Every line from the first one in the data below through the line holding "action\_result\.status | string |" is to be written out exactly, with the pictures omitted.

[Document images with source code]
——

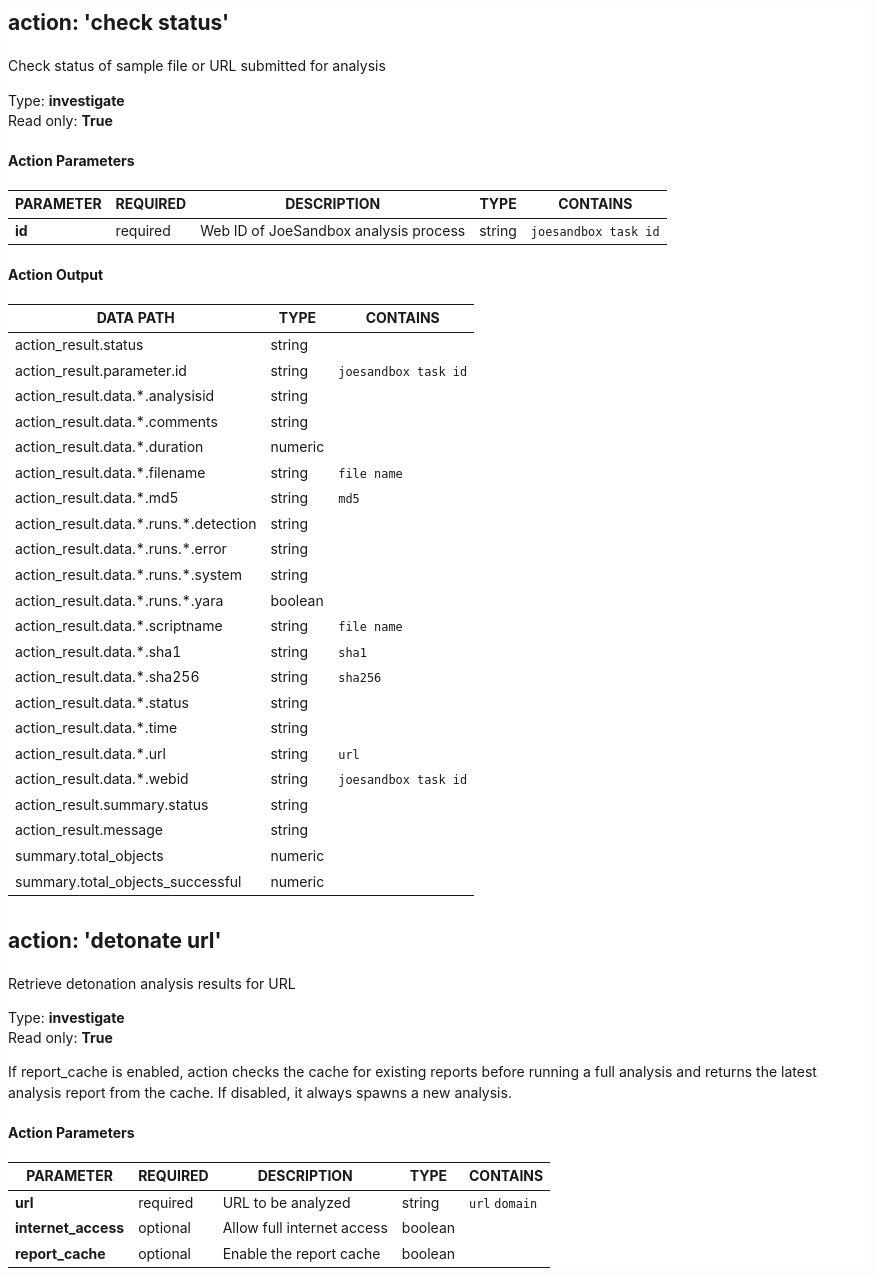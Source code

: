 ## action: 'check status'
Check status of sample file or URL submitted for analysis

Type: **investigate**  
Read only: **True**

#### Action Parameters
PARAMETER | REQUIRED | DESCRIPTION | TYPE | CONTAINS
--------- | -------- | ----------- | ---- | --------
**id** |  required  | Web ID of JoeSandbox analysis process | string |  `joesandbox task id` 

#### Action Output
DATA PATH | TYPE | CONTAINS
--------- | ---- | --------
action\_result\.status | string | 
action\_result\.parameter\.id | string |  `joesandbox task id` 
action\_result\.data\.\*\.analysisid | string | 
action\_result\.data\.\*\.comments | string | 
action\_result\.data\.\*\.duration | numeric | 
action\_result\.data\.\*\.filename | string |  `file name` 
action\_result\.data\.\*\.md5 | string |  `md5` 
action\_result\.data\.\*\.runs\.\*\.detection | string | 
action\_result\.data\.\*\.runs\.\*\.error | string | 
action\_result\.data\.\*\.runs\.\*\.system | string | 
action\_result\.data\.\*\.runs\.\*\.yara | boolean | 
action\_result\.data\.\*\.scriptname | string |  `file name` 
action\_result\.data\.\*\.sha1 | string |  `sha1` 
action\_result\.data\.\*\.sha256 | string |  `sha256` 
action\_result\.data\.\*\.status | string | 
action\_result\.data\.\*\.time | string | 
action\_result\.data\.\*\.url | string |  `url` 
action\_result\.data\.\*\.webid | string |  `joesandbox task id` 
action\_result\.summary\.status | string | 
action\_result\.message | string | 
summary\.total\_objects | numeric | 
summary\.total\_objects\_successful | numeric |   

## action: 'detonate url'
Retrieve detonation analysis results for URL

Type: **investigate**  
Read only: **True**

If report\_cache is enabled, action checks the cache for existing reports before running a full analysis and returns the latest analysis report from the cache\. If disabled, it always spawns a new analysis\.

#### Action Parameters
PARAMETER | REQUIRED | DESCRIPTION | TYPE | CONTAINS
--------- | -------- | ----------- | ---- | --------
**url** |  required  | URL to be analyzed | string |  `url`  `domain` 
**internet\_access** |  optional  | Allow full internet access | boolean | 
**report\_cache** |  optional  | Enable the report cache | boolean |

——

__Response area__
Source code

: ## action: 'check status'
Check status of sample file or URL submitted for analysis

Type: **investigate**  
Read only: **True**

#### Action Parameters
PARAMETER | REQUIRED | DESCRIPTION | TYPE | CONTAINS
--------- | -------- | ----------- | ---- | --------
**id** |  required  | Web ID of JoeSandbox analysis process | string |  `joesandbox task id` 

#### Action Output
DATA PATH | TYPE | CONTAINS
--------- | ---- | --------
action\_result\.status | string | 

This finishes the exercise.